Copy out, from the data, each line containing the string "pacman".

§ Source records:
* * * * * * * * *
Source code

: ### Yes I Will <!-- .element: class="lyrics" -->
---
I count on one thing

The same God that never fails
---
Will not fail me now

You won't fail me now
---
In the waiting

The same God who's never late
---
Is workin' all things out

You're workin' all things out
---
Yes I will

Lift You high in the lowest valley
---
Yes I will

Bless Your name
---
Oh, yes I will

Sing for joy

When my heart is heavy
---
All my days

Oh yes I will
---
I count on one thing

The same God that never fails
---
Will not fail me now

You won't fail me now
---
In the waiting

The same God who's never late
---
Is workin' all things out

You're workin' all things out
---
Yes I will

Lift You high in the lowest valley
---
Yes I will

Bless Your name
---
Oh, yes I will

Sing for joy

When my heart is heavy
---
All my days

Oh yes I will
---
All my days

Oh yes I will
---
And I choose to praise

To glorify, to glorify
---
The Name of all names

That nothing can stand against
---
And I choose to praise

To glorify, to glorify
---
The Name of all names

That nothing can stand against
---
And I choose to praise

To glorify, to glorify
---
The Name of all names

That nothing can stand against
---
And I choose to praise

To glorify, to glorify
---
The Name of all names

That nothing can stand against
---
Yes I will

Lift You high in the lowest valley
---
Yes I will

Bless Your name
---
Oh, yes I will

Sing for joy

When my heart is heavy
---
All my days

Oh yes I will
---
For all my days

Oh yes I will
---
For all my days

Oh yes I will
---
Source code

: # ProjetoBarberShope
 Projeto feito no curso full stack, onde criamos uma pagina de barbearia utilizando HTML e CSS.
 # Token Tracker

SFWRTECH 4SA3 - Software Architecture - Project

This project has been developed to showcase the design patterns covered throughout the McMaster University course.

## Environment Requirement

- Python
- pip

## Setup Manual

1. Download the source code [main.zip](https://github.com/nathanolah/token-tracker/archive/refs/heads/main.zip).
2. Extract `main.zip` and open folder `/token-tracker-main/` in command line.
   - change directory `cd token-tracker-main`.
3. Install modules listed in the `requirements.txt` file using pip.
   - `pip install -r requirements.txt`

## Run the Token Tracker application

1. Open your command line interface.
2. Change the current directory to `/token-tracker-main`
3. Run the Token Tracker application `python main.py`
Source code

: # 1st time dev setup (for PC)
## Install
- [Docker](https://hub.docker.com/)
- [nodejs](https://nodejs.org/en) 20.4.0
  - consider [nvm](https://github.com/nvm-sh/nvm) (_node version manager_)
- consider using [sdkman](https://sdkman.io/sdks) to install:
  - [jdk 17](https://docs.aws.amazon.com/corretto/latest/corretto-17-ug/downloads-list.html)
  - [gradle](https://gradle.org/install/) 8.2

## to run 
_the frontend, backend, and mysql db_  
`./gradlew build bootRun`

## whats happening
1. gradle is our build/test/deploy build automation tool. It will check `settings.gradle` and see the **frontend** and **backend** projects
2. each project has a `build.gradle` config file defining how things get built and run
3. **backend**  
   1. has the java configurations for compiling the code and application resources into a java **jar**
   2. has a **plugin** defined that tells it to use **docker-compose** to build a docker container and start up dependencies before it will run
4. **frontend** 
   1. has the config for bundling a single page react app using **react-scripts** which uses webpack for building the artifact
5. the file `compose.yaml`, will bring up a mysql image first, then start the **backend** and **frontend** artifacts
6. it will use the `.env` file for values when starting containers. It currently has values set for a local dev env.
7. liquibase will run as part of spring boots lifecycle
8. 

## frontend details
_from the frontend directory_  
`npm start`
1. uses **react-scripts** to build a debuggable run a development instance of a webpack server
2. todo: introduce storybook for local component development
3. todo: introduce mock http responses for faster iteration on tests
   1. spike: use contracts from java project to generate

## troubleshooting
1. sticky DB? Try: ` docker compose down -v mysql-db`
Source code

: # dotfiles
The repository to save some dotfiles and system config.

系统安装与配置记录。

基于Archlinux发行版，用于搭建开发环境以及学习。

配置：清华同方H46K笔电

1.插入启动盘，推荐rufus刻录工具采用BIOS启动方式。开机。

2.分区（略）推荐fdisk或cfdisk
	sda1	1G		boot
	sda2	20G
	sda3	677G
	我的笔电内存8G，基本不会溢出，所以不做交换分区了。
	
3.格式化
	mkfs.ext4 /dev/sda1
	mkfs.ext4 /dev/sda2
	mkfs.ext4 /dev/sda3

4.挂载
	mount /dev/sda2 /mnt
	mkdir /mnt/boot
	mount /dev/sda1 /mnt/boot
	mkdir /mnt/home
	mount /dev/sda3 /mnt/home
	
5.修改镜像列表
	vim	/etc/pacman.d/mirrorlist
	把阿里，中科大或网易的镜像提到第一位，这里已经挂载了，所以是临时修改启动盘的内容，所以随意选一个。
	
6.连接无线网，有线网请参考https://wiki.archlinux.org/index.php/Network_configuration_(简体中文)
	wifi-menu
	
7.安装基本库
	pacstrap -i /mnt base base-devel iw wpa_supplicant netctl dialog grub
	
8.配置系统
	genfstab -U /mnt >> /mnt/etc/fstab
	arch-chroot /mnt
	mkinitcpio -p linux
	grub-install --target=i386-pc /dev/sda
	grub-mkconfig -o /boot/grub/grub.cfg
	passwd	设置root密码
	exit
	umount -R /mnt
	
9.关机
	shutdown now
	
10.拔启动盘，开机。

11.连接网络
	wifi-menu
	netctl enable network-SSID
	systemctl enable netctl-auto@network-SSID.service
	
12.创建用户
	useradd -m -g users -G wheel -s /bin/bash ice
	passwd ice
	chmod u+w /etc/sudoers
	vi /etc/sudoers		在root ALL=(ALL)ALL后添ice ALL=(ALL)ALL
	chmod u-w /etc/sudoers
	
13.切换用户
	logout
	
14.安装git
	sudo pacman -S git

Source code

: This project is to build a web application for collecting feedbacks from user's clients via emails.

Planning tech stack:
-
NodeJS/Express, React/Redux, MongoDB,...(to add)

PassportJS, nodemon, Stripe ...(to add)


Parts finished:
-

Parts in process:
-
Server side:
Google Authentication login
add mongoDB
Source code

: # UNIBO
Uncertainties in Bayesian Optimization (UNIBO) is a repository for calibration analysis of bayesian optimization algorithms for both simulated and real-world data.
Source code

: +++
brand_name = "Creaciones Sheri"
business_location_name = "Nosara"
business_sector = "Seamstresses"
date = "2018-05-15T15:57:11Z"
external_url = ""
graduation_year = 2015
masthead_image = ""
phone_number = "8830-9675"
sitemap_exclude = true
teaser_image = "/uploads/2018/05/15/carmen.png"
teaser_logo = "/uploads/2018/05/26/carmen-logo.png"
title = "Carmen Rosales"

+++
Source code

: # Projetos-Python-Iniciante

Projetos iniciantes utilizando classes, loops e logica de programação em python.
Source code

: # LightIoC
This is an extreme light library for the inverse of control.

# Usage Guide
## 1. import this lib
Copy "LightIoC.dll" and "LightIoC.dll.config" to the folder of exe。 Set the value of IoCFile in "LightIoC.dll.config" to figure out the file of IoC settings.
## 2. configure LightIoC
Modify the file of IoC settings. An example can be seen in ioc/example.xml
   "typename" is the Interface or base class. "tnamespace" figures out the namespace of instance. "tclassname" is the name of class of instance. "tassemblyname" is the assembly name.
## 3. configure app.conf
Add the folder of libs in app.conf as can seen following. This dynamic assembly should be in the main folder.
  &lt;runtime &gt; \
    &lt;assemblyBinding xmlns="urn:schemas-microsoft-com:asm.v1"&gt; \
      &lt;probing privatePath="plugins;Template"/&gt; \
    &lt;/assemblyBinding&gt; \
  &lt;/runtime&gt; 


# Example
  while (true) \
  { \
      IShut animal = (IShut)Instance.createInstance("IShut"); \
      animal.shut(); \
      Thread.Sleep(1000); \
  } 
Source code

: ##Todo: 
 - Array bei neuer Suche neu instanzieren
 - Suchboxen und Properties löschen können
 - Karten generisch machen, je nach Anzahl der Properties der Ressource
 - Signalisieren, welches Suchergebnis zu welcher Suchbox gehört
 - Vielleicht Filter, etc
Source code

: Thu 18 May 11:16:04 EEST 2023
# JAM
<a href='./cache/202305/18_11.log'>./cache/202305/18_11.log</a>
* * * * * * * * *
§ Output of the task:
	vim	/etc/pacman.d/mirrorlist
	sudo pacman -S git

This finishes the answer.